──────── Source material ────────
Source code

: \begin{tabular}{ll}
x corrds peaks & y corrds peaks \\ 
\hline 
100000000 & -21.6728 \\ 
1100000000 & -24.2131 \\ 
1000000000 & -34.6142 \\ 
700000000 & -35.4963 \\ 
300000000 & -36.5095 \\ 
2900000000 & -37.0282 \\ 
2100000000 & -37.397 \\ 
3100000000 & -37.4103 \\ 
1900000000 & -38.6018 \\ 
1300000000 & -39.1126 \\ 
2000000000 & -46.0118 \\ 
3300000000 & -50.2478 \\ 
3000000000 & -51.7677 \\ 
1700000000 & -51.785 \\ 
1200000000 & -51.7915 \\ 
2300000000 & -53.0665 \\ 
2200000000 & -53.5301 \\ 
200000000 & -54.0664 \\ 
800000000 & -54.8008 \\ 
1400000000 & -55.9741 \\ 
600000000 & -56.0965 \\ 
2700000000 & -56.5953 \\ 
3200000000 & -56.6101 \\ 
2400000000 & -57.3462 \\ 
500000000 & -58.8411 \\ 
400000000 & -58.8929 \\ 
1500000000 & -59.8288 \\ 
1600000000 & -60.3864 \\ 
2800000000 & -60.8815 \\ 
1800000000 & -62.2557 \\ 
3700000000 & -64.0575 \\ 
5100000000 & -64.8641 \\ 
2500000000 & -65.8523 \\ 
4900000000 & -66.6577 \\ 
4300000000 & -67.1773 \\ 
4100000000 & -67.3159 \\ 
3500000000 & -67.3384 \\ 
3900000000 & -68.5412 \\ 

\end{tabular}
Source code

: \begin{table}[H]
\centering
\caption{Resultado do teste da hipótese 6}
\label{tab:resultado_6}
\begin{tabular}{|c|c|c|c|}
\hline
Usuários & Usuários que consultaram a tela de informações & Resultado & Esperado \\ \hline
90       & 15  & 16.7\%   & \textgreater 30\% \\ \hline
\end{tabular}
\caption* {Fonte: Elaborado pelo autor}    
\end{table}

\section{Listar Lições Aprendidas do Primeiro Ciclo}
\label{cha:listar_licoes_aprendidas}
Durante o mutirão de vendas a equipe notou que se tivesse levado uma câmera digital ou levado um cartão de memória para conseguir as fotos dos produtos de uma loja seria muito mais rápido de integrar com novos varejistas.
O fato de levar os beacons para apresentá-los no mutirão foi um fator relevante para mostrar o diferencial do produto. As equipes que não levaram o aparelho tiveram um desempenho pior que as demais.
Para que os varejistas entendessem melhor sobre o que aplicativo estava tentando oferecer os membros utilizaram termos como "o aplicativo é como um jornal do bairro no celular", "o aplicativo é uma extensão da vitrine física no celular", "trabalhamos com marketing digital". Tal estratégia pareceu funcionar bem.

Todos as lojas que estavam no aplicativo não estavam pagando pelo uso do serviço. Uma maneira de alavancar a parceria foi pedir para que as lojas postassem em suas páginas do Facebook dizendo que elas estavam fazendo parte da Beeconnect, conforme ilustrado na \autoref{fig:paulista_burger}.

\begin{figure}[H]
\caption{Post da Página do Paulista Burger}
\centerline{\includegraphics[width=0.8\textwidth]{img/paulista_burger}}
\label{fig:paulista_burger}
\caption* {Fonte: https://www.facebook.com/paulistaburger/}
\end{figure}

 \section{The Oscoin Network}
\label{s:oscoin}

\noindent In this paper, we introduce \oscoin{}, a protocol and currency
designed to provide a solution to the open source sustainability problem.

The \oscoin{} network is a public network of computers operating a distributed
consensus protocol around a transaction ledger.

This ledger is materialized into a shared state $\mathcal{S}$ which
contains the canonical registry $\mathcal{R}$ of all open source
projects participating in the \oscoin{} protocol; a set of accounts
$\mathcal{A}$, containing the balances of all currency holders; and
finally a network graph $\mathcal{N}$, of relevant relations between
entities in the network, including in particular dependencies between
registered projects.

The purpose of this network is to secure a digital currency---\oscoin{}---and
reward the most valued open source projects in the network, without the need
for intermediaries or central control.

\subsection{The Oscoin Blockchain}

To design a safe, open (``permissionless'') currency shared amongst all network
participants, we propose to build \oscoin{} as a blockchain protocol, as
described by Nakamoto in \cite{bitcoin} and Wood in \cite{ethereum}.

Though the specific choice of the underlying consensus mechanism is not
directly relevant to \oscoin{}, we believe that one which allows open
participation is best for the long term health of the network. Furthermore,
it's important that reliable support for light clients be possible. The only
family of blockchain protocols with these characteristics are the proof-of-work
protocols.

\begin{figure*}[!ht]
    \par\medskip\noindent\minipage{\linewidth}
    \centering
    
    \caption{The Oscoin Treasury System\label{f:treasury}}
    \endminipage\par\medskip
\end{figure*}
────────
What you will do
Quote all the records exactly, please, leaving none out.

Result of this exercise
Source code

: \begin{tabular}{ll}
x corrds peaks & y corrds peaks \\ 
\hline 
100000000 & -21.6728 \\ 
1100000000 & -24.2131 \\ 
1000000000 & -34.6142 \\ 
700000000 & -35.4963 \\ 
300000000 & -36.5095 \\ 
2900000000 & -37.0282 \\ 
2100000000 & -37.397 \\ 
3100000000 & -37.4103 \\ 
1900000000 & -38.6018 \\ 
1300000000 & -39.1126 \\ 
2000000000 & -46.0118 \\ 
3300000000 & -50.2478 \\ 
3000000000 & -51.7677 \\ 
1700000000 & -51.785 \\ 
1200000000 & -51.7915 \\ 
2300000000 & -53.0665 \\ 
2200000000 & -53.5301 \\ 
200000000 & -54.0664 \\ 
800000000 & -54.8008 \\ 
1400000000 & -55.9741 \\ 
600000000 & -56.0965 \\ 
2700000000 & -56.5953 \\ 
3200000000 & -56.6101 \\ 
2400000000 & -57.3462 \\ 
500000000 & -58.8411 \\ 
400000000 & -58.8929 \\ 
1500000000 & -59.8288 \\ 
1600000000 & -60.3864 \\ 
2800000000 & -60.8815 \\ 
1800000000 & -62.2557 \\ 
3700000000 & -64.0575 \\ 
5100000000 & -64.8641 \\ 
2500000000 & -65.8523 \\ 
4900000000 & -66.6577 \\ 
4300000000 & -67.1773 \\ 
4100000000 & -67.3159 \\ 
3500000000 & -67.3384 \\ 
3900000000 & -68.5412 \\ 

\end{tabular}
Source code

: \begin{table}[H]
\centering
\caption{Resultado do teste da hipótese 6}
\label{tab:resultado_6}
\begin{tabular}{|c|c|c|c|}
\hline
Usuários & Usuários que consultaram a tela de informações & Resultado & Esperado \\ \hline
90       & 15  & 16.7\%   & \textgreater 30\% \\ \hline
\end{tabular}
\caption* {Fonte: Elaborado pelo autor}    
\end{table}

\section{Listar Lições Aprendidas do Primeiro Ciclo}
\label{cha:listar_licoes_aprendidas}
Durante o mutirão de vendas a equipe notou que se tivesse levado uma câmera digital ou levado um cartão de memória para conseguir as fotos dos produtos de uma loja seria muito mais rápido de integrar com novos varejistas.
O fato de levar os beacons para apresentá-los no mutirão foi um fator relevante para mostrar o diferencial do produto. As equipes que não levaram o aparelho tiveram um desempenho pior que as demais.
Para que os varejistas entendessem melhor sobre o que aplicativo estava tentando oferecer os membros utilizaram termos como "o aplicativo é como um jornal do bairro no celular", "o aplicativo é uma extensão da vitrine física no celular", "trabalhamos com marketing digital". Tal estratégia pareceu funcionar bem.

Todos as lojas que estavam no aplicativo não estavam pagando pelo uso do serviço. Uma maneira de alavancar a parceria foi pedir para que as lojas postassem em suas páginas do Facebook dizendo que elas estavam fazendo parte da Beeconnect, conforme ilustrado na \autoref{fig:paulista_burger}.

\begin{figure}[H]
\caption{Post da Página do Paulista Burger}
\centerline{\includegraphics[width=0.8\textwidth]{img/paulista_burger}}
\label{fig:paulista_burger}
\caption* {Fonte: https://www.facebook.com/paulistaburger/}
\end{figure}

 \section{The Oscoin Network}
\label{s:oscoin}

\noindent In this paper, we introduce \oscoin{}, a protocol and currency
designed to provide a solution to the open source sustainability problem.

The \oscoin{} network is a public network of computers operating a distributed
consensus protocol around a transaction ledger.

This ledger is materialized into a shared state $\mathcal{S}$ which
contains the canonical registry $\mathcal{R}$ of all open source
projects participating in the \oscoin{} protocol; a set of accounts
$\mathcal{A}$, containing the balances of all currency holders; and
finally a network graph $\mathcal{N}$, of relevant relations between
entities in the network, including in particular dependencies between
registered projects.

The purpose of this network is to secure a digital currency---\oscoin{}---and
reward the most valued open source projects in the network, without the need
for intermediaries or central control.

\subsection{The Oscoin Blockchain}

To design a safe, open (``permissionless'') currency shared amongst all network
participants, we propose to build \oscoin{} as a blockchain protocol, as
described by Nakamoto in \cite{bitcoin} and Wood in \cite{ethereum}.

Though the specific choice of the underlying consensus mechanism is not
directly relevant to \oscoin{}, we believe that one which allows open
participation is best for the long term health of the network. Furthermore,
it's important that reliable support for light clients be possible. The only
family of blockchain protocols with these characteristics are the proof-of-work
protocols.

\begin{figure*}[!ht]
    \par\medskip\noindent\minipage{\linewidth}
    \centering
    
    \caption{The Oscoin Treasury System\label{f:treasury}}
    \endminipage\par\medskip
\end{figure*}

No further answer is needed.